From Bandit Raja to Exemplary Devotee

Vaishnav Accounts of the Kingdom of Bishnupur

Authors

  • Deepashree Dutta Ashoka University Author

DOI:

https://doi.org/10.1558/rosa.26038

Keywords:

early modern Bengal, Gaudiya Vaishnavism, little kingdom, hagiographies, bandit narratives, Madanamohanabandanā

Abstract

This article looks into early modern Vaishnav literary accounts and their representation of the little kingdom of Mallabhum or Bishnupur (the capital), in the southwestern forested region of Bengal. From the second half of the sixteenth century onwards, Bishnupur emerged as the main centre of the resurgent Gaudiya Vaishnav devotional tradition, formulated by the Goswamis at Vrindavan. The article studies the account of the introduction and embracement of Gaudiya Vaishnavism by the ruler of Bishnupur, Bir Hambir, as narrativized in several seventeenth- or eighteenth-century Bengali Vaishnav hagiographies. It particularly explores the various political and ideological connotations of the plotline of the bandit raja and his act of ‘book theft’ in the context of the obscure kingdom situated in the peripheries. The article goes on to address the question of reception by considering how the hagiographical image of Bir Hambir as a bhakt raja continued to sustain and inform other Vaishnav narratives of the kingdom. It particularly considers the local narrative of Madanamohanabandanā, where by the late eighteenth century the figure of Bir Hambir had become synonymous with the kingdom’s heyday.
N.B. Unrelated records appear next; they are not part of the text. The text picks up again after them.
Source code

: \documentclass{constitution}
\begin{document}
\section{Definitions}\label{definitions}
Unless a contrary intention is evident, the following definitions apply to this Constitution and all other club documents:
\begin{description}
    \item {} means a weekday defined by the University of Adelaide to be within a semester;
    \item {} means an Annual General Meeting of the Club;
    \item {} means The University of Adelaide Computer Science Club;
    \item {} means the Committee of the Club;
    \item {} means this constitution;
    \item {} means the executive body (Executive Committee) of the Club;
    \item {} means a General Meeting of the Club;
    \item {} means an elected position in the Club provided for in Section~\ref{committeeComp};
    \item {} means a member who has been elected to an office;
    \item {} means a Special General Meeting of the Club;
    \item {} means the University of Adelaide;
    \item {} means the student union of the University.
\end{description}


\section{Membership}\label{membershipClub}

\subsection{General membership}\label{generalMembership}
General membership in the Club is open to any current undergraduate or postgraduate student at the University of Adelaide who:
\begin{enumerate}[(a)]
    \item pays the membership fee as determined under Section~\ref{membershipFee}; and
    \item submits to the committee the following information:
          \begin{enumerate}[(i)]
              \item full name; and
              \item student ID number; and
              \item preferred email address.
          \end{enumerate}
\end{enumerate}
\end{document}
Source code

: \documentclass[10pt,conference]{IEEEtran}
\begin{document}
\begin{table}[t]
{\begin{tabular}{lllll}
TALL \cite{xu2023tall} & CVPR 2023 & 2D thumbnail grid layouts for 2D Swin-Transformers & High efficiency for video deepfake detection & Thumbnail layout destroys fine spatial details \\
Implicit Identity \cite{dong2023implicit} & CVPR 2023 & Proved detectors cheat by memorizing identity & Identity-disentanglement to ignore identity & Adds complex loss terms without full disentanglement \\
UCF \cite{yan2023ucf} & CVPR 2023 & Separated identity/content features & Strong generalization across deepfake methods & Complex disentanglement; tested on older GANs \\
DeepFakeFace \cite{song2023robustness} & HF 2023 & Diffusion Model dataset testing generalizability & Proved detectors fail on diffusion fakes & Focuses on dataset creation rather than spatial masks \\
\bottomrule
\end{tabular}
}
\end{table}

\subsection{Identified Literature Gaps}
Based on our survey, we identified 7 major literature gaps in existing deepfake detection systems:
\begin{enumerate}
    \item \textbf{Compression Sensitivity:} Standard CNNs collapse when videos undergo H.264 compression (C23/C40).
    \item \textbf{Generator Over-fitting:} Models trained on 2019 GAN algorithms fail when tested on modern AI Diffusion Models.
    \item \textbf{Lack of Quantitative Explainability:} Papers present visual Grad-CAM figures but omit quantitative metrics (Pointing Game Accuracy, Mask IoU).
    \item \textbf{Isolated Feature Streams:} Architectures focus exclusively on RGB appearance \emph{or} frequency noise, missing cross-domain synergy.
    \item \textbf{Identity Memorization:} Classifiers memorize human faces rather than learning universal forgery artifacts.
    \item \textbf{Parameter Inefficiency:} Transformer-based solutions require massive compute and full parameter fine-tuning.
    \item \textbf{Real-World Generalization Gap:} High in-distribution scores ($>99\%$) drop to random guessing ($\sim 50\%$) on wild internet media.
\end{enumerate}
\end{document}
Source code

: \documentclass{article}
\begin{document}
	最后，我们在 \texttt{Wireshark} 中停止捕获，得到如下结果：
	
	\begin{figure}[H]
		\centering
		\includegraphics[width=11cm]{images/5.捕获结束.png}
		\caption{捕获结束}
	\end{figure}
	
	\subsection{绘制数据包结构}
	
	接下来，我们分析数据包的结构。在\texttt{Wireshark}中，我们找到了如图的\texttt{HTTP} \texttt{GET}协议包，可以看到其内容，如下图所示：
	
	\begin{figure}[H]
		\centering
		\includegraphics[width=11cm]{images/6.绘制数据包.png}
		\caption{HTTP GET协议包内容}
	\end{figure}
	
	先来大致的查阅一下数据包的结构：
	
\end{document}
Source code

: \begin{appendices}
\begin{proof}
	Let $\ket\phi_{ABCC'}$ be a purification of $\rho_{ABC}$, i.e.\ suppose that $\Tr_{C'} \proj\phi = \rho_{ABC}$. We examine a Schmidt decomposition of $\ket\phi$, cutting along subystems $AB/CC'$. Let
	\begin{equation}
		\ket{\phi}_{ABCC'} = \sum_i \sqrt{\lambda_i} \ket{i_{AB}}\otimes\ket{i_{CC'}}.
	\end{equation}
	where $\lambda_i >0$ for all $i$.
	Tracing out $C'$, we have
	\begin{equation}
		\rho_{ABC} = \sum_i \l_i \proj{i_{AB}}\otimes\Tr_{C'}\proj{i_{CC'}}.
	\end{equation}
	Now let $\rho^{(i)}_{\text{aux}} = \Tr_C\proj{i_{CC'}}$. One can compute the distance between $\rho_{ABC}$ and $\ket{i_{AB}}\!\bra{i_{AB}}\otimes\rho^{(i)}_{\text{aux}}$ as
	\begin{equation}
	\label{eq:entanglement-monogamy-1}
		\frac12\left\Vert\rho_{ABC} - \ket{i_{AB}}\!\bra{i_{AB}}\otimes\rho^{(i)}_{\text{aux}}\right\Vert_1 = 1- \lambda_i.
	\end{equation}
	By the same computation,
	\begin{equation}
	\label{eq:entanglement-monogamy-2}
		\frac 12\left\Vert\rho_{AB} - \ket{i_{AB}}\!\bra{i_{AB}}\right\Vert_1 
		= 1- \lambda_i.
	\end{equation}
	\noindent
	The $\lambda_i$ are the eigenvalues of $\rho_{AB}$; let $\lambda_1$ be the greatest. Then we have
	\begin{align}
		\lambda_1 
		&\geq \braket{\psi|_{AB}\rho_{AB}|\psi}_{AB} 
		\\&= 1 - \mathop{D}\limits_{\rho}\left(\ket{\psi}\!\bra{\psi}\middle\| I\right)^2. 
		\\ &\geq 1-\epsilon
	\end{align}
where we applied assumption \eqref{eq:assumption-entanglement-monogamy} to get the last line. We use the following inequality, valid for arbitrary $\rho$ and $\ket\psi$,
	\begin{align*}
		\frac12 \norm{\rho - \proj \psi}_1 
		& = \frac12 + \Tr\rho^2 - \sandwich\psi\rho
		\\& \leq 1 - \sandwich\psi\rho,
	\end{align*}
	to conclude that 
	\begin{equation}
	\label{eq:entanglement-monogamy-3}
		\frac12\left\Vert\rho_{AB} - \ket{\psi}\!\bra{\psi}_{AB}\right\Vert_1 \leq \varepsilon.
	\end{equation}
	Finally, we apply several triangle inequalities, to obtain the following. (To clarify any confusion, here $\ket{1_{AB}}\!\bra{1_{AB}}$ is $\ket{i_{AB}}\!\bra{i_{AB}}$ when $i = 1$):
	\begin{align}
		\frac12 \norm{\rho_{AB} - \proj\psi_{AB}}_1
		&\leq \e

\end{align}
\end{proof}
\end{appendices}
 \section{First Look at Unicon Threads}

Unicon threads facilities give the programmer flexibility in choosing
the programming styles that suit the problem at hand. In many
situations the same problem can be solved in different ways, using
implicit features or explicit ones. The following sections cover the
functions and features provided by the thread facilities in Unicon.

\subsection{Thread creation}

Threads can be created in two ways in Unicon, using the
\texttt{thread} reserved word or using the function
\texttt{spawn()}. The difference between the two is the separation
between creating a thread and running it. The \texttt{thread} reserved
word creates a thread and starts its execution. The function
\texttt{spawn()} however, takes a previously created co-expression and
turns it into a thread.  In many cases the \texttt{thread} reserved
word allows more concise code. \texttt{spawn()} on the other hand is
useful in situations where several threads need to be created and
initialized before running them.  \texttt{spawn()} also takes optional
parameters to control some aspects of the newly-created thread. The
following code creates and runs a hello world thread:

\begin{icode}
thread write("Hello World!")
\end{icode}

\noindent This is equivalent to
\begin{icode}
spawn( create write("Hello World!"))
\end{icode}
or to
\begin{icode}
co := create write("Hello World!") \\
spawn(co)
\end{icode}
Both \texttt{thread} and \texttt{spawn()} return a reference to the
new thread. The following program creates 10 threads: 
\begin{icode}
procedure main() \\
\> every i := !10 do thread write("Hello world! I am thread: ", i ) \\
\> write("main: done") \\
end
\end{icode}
The article thus charts the myriad representations of a little kingdom in early modern Bengal through a study of Bengali Vaishnav narratives.

Author Biography

  • Deepashree Dutta, Ashoka University

    Deepashree Dutta is currently a Visiting Faculty of History at Ashoka University. Her PhD (2024), from the Centre for Historical Studies, Jawaharlal Nehru University, focuses on the political and literary culture of the little kingdom of Mallabhum (Bishnupur) in early modern Bengal. She is the recipient of the ICSSR Doctoral Fellowship, 2021–22.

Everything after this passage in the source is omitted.